Background: The shape of the eye has a significant impact on both facial appearance and expression. Its inner and outer shape is largely created by the overlying eyelids and how they come together and attach to the inside and outside of the orbital bones. The union of the upper and lower eyelids forms the inner and outer corners and this union also creates the aperture or angle between eye corners. The outside corner of the eye is probably the more important half since it controls the horizontal orientation of how eye shape is perceived.
Eye shape most commonly has a neutral axis or a completely horizontal orientation. This means that the inner and outer eye corners are at the same horizontal spot on the orbital rim bones which creates a straight line across the eye when drawn between the two. A downward eye tilt means that the outer corner is lower than the inner corner. Conversely, an upward tilt to eye shape means that the outer corner is higher than the inner.
A horizontal or upward tilt to the outer corner of the eye is seen as most desired. Some women even prefer a more exaggerated or exotic eye cant with the outer corner being much higher than the inner corner. A downward eye tilt, which some people have naturally, is seen as undesired and can also occur from loss of outer corner lid support from any type of lower eyelid surgery.

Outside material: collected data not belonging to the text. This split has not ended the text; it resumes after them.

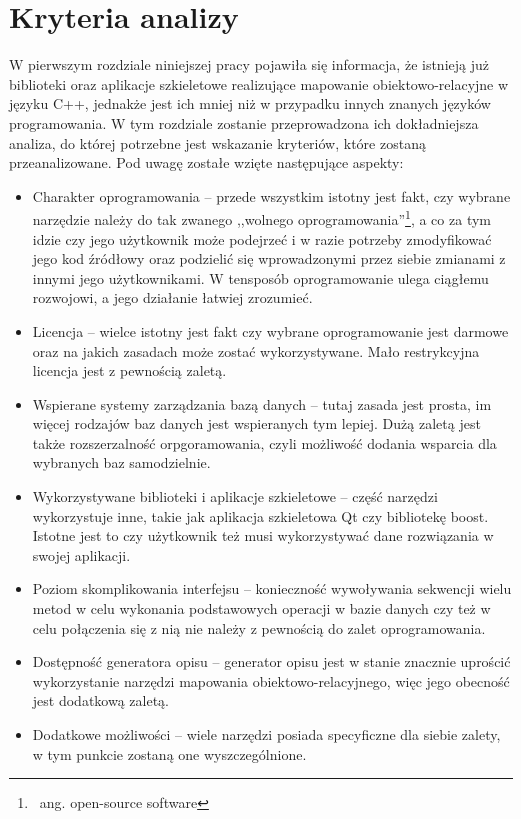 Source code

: \documentclass[12pt]{report}
\begin{document}
\section{Kryteria analizy}

W pierwszym rozdziale niniejszej pracy pojawiła się informacja, że istnieją już biblioteki oraz aplikacje szkieletowe realizujące mapowanie obiektowo-relacyjne w języku C++,
jednakże jest ich mniej niż w przypadku innych znanych języków programowania. W tym rozdziale zostanie przeprowadzona ich dokładniejsza analiza, do której potrzebne
jest wskazanie kryteriów, które zostaną przeanalizowane. Pod uwagę zostałe wzięte następujące aspekty:

\begin{itemize}
\item Charakter oprogramowania -- przede wszystkim istotny jest fakt, czy wybrane narzędzie należy do tak zwanego ,,wolnego oprogramowania''\footnote{~ang. open-source
software}, a co za tym idzie czy jego użytkownik może podejrzeć i w razie potrzeby zmodyfikować jego kod źródłowy oraz podzielić się wprowadzonymi przez siebie zmianami z innymi 
jego użytkownikami. W tensposób oprogramowanie ulega ciągłemu rozwojowi, a jego działanie łatwiej zrozumieć.
\item Licencja -- wielce istotny jest fakt czy wybrane oprogramowanie jest darmowe oraz na jakich zasadach może zostać wykorzystywane. Mało restrykcyjna licencja jest z
pewnością zaletą.
\item Wspierane systemy zarządzania bazą danych -- tutaj zasada jest prosta, im więcej rodzajów baz danych jest wspieranych tym lepiej. Dużą zaletą jest także rozszerzalność
orpgoramowania, czyli możliwość dodania wsparcia dla wybranych baz samodzielnie.
\item Wykorzystywane biblioteki i aplikacje szkieletowe -- część narzędzi wykorzystuje inne, takie jak aplikacja szkieletowa Qt czy bibliotekę boost. Istotne jest to czy użytkownik
też musi wykorzystywać dane rozwiązania w swojej aplikacji.
\item Poziom skomplikowania interfejsu -- konieczność wywoływania sekwencji wielu metod w celu wykonania podstawowych operacji w bazie danych czy też w celu połączenia
się z nią nie należy z pewnością do zalet oprogramowania.
\item Dostępność generatora opisu -- generator opisu jest w stanie znacznie uprościć wykorzystanie narzędzi mapowania obiektowo-relacyjnego, więc jego obecność jest
dodatkową zaletą.
\item Dodatkowe możliwości -- wiele narzędzi posiada specyficzne dla siebie zalety, w tym punkcie zostaną one wyszczególnione.
\end{itemize}
\end{document}
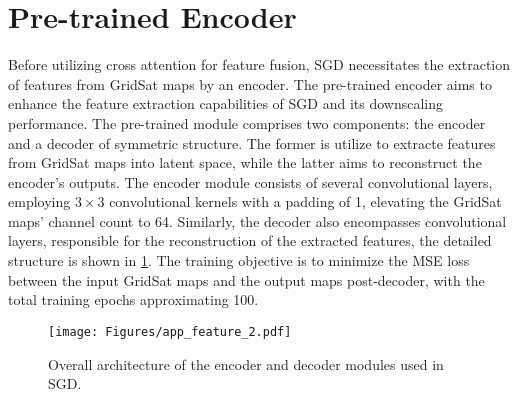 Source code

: \section{Pre-trained Encoder}
Before utilizing cross attention for feature fusion, SGD necessitates the extraction of features from GridSat maps by an encoder. 
The pre-trained encoder aims to enhance the feature extraction capabilities of SGD and its downscaling performance. 
The pre-trained module comprises two components: the encoder and a decoder of symmetric structure. 
The former is utilize to extracte features from GridSat maps into latent space, while the latter aims to reconstruct the encoder's outputs. 
The encoder module consists of several convolutional layers, employing $3\times 3$ convolutional kernels with a padding of 1, elevating the GridSat maps' channel count to 64. Similarly, the decoder also encompasses convolutional layers, responsible for the reconstruction of the extracted features, the detailed structure is shown in \cref{fig:app_feature}. 
The training objective is to minimize the MSE loss between the input GridSat maps and the output maps post-decoder, with the total training epochs approximating 100. 

\begin{figure}[t]
    \centering
\texttt{[image: Figures/app\_feature\_2.pdf]}
    \caption{Overall architecture of the encoder and decoder modules used in SGD. }
    \label{fig:app_feature}
\end{figure} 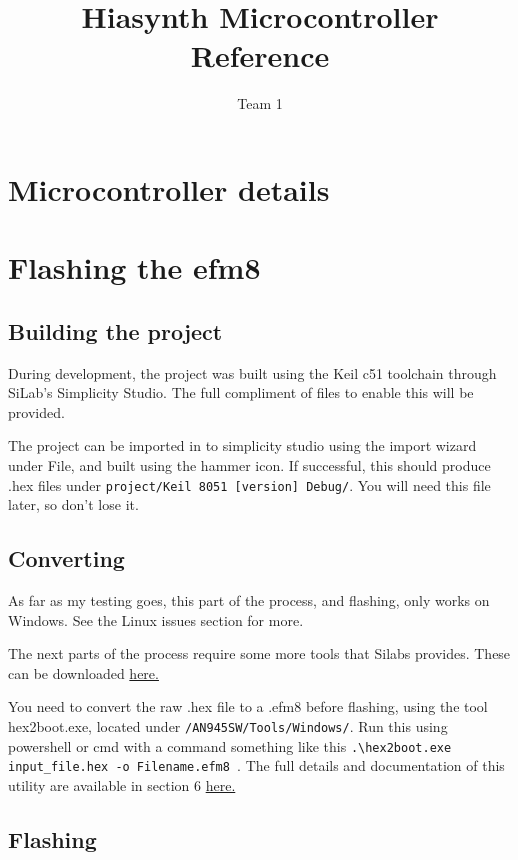 \documentclass[a4paper]{article}
\title{Hiasynth Microcontroller Reference} %
\author{Team 1}
\begin{document}
\maketitle

\section{Microcontroller details}

\section{Flashing the efm8 }
\subsection{Building the project}
During development, the project was built using the Keil c51 toolchain through SiLab's Simplicity Studio. The full compliment of files to enable this will be provided. 

The project can be imported in to simplicity studio using the import wizard under File, and built using the hammer icon. If successful, this should produce .hex files under \lstinline|project/Keil 8051 [version] Debug/|. You will need this file later, so don't lose it.

\subsection{Converting}
As far as my testing goes, this part of the process, and flashing, only works on Windows. See the Linux issues section for more.

The next parts of the process require some more tools that Silabs provides. These can be downloaded \href{https://www.silabs.com/documents/public/example-code/AN945SW.zip}{here.}

You need to convert the raw .hex file to a .efm8 before flashing, using the tool hex2boot.exe, located under \lstinline|/AN945SW/Tools/Windows/|. Run this using powershell or cmd with a command something like this \lstinline|.\hex2boot.exe input_file.hex -o Filename.efm8 |. The full details and documentation of this utility are available in section 6 \href{https://www.silabs.com/documents/public/application-notes/an945-efm8-factory-bootloader-user-guide.pdf}{here.}

\subsection{Flashing}
\end{document}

Case Study: This 22 year-old female wanted to change the outer corner of her eyes slightly to fix their asymmetry and eliminate excessive scleral show. This was her natural eye shape and eyelid position.
Because she was having numerous other cosmetic procedures, her surgery was done under general anesthesia. Through a 7mm skin incision in the outer skin crease, lateral canthopexies were performed. The outer corners of the eye were sutured up higher on the outer aspect of the lateral orbital rims with small permanent sutures. The skin incisions were closed with very small resorbable sutures. Her six month after surgery pictures show the sustained improvement in her lower eyelid outer corner repositioning.
Lateral canthopexies can elevate the outer corner of the eye and can do so without creating a bowstring or tightening effect across the entire lower eyelid. Because it stays on the outside of the bone (rather than inside like a lateral canthoplasty) it does not shorten the horizontal length of the lower eyelid. In addition, it helps to correct prevent rounding of eye shape which is more associated with that of an aging look.
Case Highlights:
1) Improving the upward tiltĀ of the corners of the eyes can be done by either lateral canthopexy or lateral canthoplasty techniques.
2) Lateral canthopexy vs. canthoplasty have different impacts of eye shape.
3) A lateral canthopexy technique is less likely to round out the eye shape and shorten the horizontal length of the lower eyelid.